- _TASK TO CARRY OUT_: For the string "Helena", search the entries below and copy every line where it appears.

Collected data
================
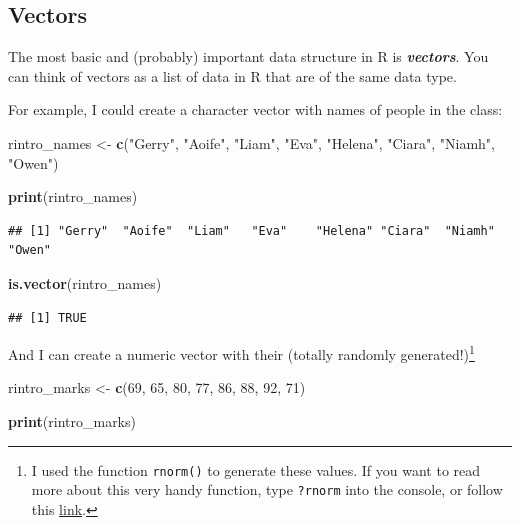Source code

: \documentclass[
]{book}
\newenvironment{Shaded}{\begin{snugshade}}{\end{snugshade}}
\newcommand{\DecValTok}[1]{\textcolor[rgb]{0.00,0.00,0.81}{#1}}
\newcommand{\FunctionTok}[1]{\textcolor[rgb]{0.13,0.29,0.53}{\textbf{#1}}}
\newcommand{\NormalTok}[1]{#1}
\newcommand{\OtherTok}[1]{\textcolor[rgb]{0.56,0.35,0.01}{#1}}
\newcommand{\StringTok}[1]{\textcolor[rgb]{0.31,0.60,0.02}{#1}}
\begin{document}
\hypertarget{vectors}{%
\subsection{Vectors}\label{vectors}}

The most basic and (probably) important data structure in R is \textbf{\emph{vectors}}. You can think of vectors as a list of data in R that are of the same data type.

For example, I could create a character vector with names of people in the class:

\begin{Shaded}
\begin{Highlighting}[]
\NormalTok{rintro\_names }\OtherTok{\textless{}{-}} \FunctionTok{c}\NormalTok{(}\StringTok{"Gerry"}\NormalTok{, }\StringTok{"Aoife"}\NormalTok{, }\StringTok{"Liam"}\NormalTok{, }\StringTok{"Eva"}\NormalTok{, }\StringTok{"Helena"}\NormalTok{, }\StringTok{"Ciara"}\NormalTok{, }\StringTok{"Niamh"}\NormalTok{, }\StringTok{"Owen"}\NormalTok{)}


\FunctionTok{print}\NormalTok{(rintro\_names)}
\end{Highlighting}
\end{Shaded}

\begin{verbatim}
## [1] "Gerry"  "Aoife"  "Liam"   "Eva"    "Helena" "Ciara"  "Niamh"  "Owen"
\end{verbatim}

\begin{Shaded}
\begin{Highlighting}[]
\FunctionTok{is.vector}\NormalTok{(rintro\_names) }
\end{Highlighting}
\end{Shaded}

\begin{verbatim}
## [1] TRUE
\end{verbatim}

And I can create a numeric vector with their (totally randomly generated!)\footnote{I used the function \texttt{rnorm()} to generate these values. If you want to read more about this very handy function, type \texttt{?rnorm} into the console, or follow this \href{https://www.statology.org/r-runif-vs-rnorm/}{link}.}

\begin{Shaded}
\begin{Highlighting}[]
\NormalTok{rintro\_marks }\OtherTok{\textless{}{-}} \FunctionTok{c}\NormalTok{(}\DecValTok{69}\NormalTok{, }\DecValTok{65}\NormalTok{, }\DecValTok{80}\NormalTok{, }\DecValTok{77}\NormalTok{, }\DecValTok{86}\NormalTok{, }\DecValTok{88}\NormalTok{, }\DecValTok{92}\NormalTok{, }\DecValTok{71}\NormalTok{)}

\FunctionTok{print}\NormalTok{(rintro\_marks)}
\end{Highlighting}
\end{Shaded}
\end{document}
================
- _RESULT_:
\NormalTok{rintro\_names }\OtherTok{\textless{}{-}} \FunctionTok{c}\NormalTok{(}\StringTok{"Gerry"}\NormalTok{, }\StringTok{"Aoife"}\NormalTok{, }\StringTok{"Liam"}\NormalTok{, }\StringTok{"Eva"}\NormalTok{, }\StringTok{"Helena"}\NormalTok{, }\StringTok{"Ciara"}\NormalTok{, }\StringTok{"Niamh"}\NormalTok{, }\StringTok{"Owen"}\NormalTok{)}
## [1] "Gerry"  "Aoife"  "Liam"   "Eva"    "Helena" "Ciara"  "Niamh"  "Owen"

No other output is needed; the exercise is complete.